The transaction was conducted to satisfy tax withholding obligations related to the vesting of restricted stock units (RSUs) granted on December 4, 2024. This sale was part of an automatic plan and did not represent a discretionary trade by Friedl-Naderer. Following the transaction, she retains ownership of 96,057 shares, which include 93,838 unvested RSUs. Track insider transactions and access comprehensive financial metrics with InvestingPro, where you’ll find exclusive insights on company valuations and market trends.

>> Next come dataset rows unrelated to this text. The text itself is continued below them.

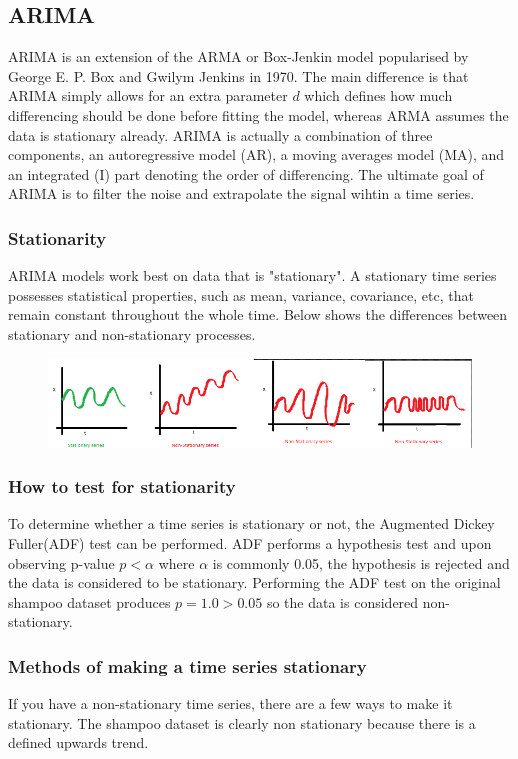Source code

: \documentclass{article}
\begin{document}
  \subsection{ARIMA}
    ARIMA is an extension of the ARMA or Box-Jenkin model popularised by George E. P. Box and Gwilym Jenkins in 1970. The main difference is that ARIMA simply allows for an extra parameter $d$ which defines how much differencing should be done before fitting the model, whereas ARMA assumes the data is stationary already. 
    ARIMA is actually a combination of three components, an autoregressive model (AR), a moving averages model (MA), and an integrated (I) part denoting the order of differencing. The ultimate goal of ARIMA is to filter the noise and extrapolate the signal wihtin a time series.
  
  \subsubsection{Stationarity}
    ARIMA models work best on data that is "stationary". A stationary time series possesses statistical properties, such as mean, variance, covariance, etc, that remain constant throughout the whole time.
    Below shows the differences between stationary and non-stationary processes.
    \begin{figure}[H]
      \centering
      \includegraphics[scale=0.8]{stationary_time_series.png}
    \end{figure}

  \subsubsection{How to test for stationarity}
    To determine whether a time series is stationary or not, the Augmented Dickey Fuller(ADF) test can be performed. ADF performs a hypothesis test and upon observing p-value $p < \alpha$ where $\alpha$ is commonly 0.05, the hypothesis is rejected and the data is considered to be stationary. Performing the ADF test on the original shampoo dataset produces $p=1.0>0.05$ so the data is considered non-stationary.

  \subsubsection{Methods of making a time series stationary}
    If you have a non-stationary time series, there are a few ways to make it stationary. The shampoo dataset is clearly non stationary because there is a defined upwards trend.
\end{document}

In other recent news, Dyne Therapeutics has been the focus of several analyst updates and strategic developments. The company concluded 2024 with a robust cash reserve of approximately $642.3 million and further bolstered its financial position by raising $140.6 million through an at-the-market share issuance, bringing its pro forma cash position to about $783 million. Oppenheimer has maintained an Outperform rating with a $60 price target, emphasizing the significance of the Fast Track Designation granted by the FDA for DYNE-101, which could expedite the review process for treating myotonic dystrophy type 1 (DM1). Piper Sandler adjusted its price target to $48 while keeping an Overweight rating, highlighting recent funding moves and clinical progress.
H.C. Wainwright revised its price target for Dyne Therapeutics to $46, retaining a Buy rating, based on recent clinical data and the potential for accelerated approval pathways. Scotiabank (TSX:BNS) initiated coverage with a Sector Outperform rating and a $50 price target, noting the advantageous entry point for investors due to current market conditions. BMO Capital Markets also initiated coverage with an Outperform rating and a $50 price target, focusing on Dyne’s advancements in treating neuromuscular disorders. Analysts are closely watching upcoming clinical milestones, including potential accelerated approval submissions in 2026, which could significantly impact Dyne’s market position.